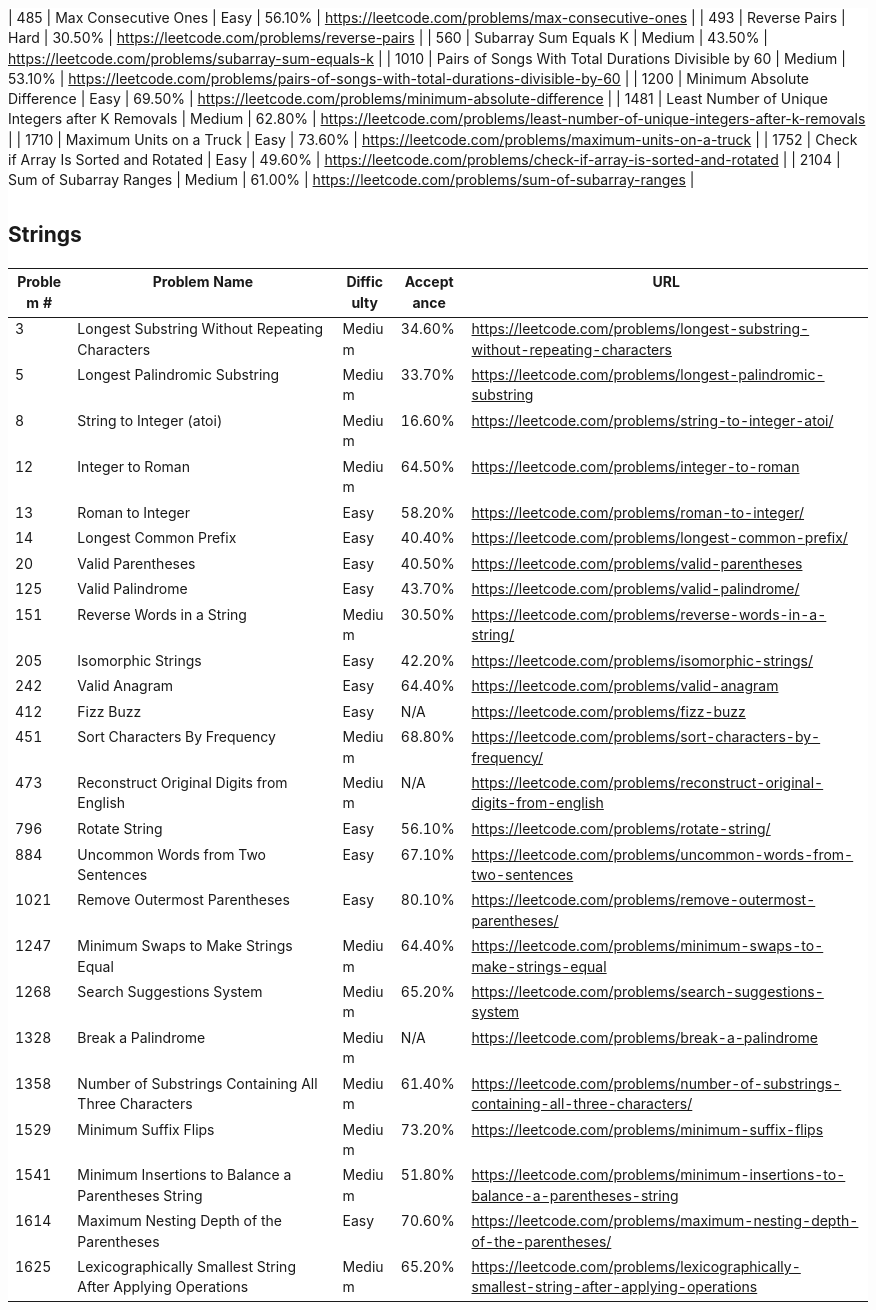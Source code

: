 | 485 | Max Consecutive Ones | Easy | 56.10% | https://leetcode.com/problems/max-consecutive-ones |
| 493 | Reverse Pairs | Hard | 30.50% | https://leetcode.com/problems/reverse-pairs |
| 560 | Subarray Sum Equals K | Medium | 43.50% | https://leetcode.com/problems/subarray-sum-equals-k |
| 1010 | Pairs of Songs With Total Durations Divisible by 60 | Medium | 53.10% | https://leetcode.com/problems/pairs-of-songs-with-total-durations-divisible-by-60 |
| 1200 | Minimum Absolute Difference | Easy | 69.50% | https://leetcode.com/problems/minimum-absolute-difference |
| 1481 | Least Number of Unique Integers after K Removals | Medium | 62.80% | https://leetcode.com/problems/least-number-of-unique-integers-after-k-removals |
| 1710 | Maximum Units on a Truck | Easy | 73.60% | https://leetcode.com/problems/maximum-units-on-a-truck |
| 1752 | Check if Array Is Sorted and Rotated | Easy | 49.60% | https://leetcode.com/problems/check-if-array-is-sorted-and-rotated |
| 2104 | Sum of Subarray Ranges | Medium | 61.00% | https://leetcode.com/problems/sum-of-subarray-ranges |


## Strings
| Problem # | Problem Name | Difficulty | Acceptance | URL |
|-----------|--------------|------------|------------|-----|
| 3 | Longest Substring Without Repeating Characters | Medium | 34.60% | https://leetcode.com/problems/longest-substring-without-repeating-characters |
| 5 | Longest Palindromic Substring | Medium | 33.70% | https://leetcode.com/problems/longest-palindromic-substring |
| 8 | String to Integer (atoi) | Medium | 16.60% | https://leetcode.com/problems/string-to-integer-atoi/ |
| 12 | Integer to Roman | Medium | 64.50% | https://leetcode.com/problems/integer-to-roman |
| 13 | Roman to Integer | Easy | 58.20% | https://leetcode.com/problems/roman-to-integer/ |
| 14 | Longest Common Prefix | Easy | 40.40% | https://leetcode.com/problems/longest-common-prefix/ |
| 20 | Valid Parentheses | Easy | 40.50% | https://leetcode.com/problems/valid-parentheses |
| 125 | Valid Palindrome | Easy | 43.70% | https://leetcode.com/problems/valid-palindrome/ |
| 151 | Reverse Words in a String | Medium | 30.50% | https://leetcode.com/problems/reverse-words-in-a-string/ |
| 205 | Isomorphic Strings | Easy | 42.20% | https://leetcode.com/problems/isomorphic-strings/ |
| 242 | Valid Anagram | Easy | 64.40% | https://leetcode.com/problems/valid-anagram |
| 412 | Fizz Buzz | Easy | N/A | https://leetcode.com/problems/fizz-buzz |
| 451 | Sort Characters By Frequency | Medium | 68.80% | https://leetcode.com/problems/sort-characters-by-frequency/ |
| 473 | Reconstruct Original Digits from English | Medium | N/A | https://leetcode.com/problems/reconstruct-original-digits-from-english |
| 796 | Rotate String | Easy | 56.10% | https://leetcode.com/problems/rotate-string/ |
| 884 | Uncommon Words from Two Sentences | Easy | 67.10% | https://leetcode.com/problems/uncommon-words-from-two-sentences |
| 1021 | Remove Outermost Parentheses | Easy | 80.10% | https://leetcode.com/problems/remove-outermost-parentheses/ |
| 1247 | Minimum Swaps to Make Strings Equal | Medium | 64.40% | https://leetcode.com/problems/minimum-swaps-to-make-strings-equal |
| 1268 | Search Suggestions System | Medium | 65.20% | https://leetcode.com/problems/search-suggestions-system |
| 1328 | Break a Palindrome | Medium | N/A | https://leetcode.com/problems/break-a-palindrome |
| 1358 | Number of Substrings Containing All Three Characters | Medium | 61.40% | https://leetcode.com/problems/number-of-substrings-containing-all-three-characters/ |
| 1529 | Minimum Suffix Flips | Medium | 73.20% | https://leetcode.com/problems/minimum-suffix-flips |
| 1541 | Minimum Insertions to Balance a Parentheses String | Medium | 51.80% | https://leetcode.com/problems/minimum-insertions-to-balance-a-parentheses-string |
| 1614 | Maximum Nesting Depth of the Parentheses | Easy | 70.60% | https://leetcode.com/problems/maximum-nesting-depth-of-the-parentheses/ |
| 1625 | Lexicographically Smallest String After Applying Operations | Medium | 65.20% | https://leetcode.com/problems/lexicographically-smallest-string-after-applying-operations |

● ● ● ● ● ● ●

**PROBLEM:** Check each line of the data above for the string "Characters", then report how many lines have it, with no other words.

**RESULT OF THE TASK:** 3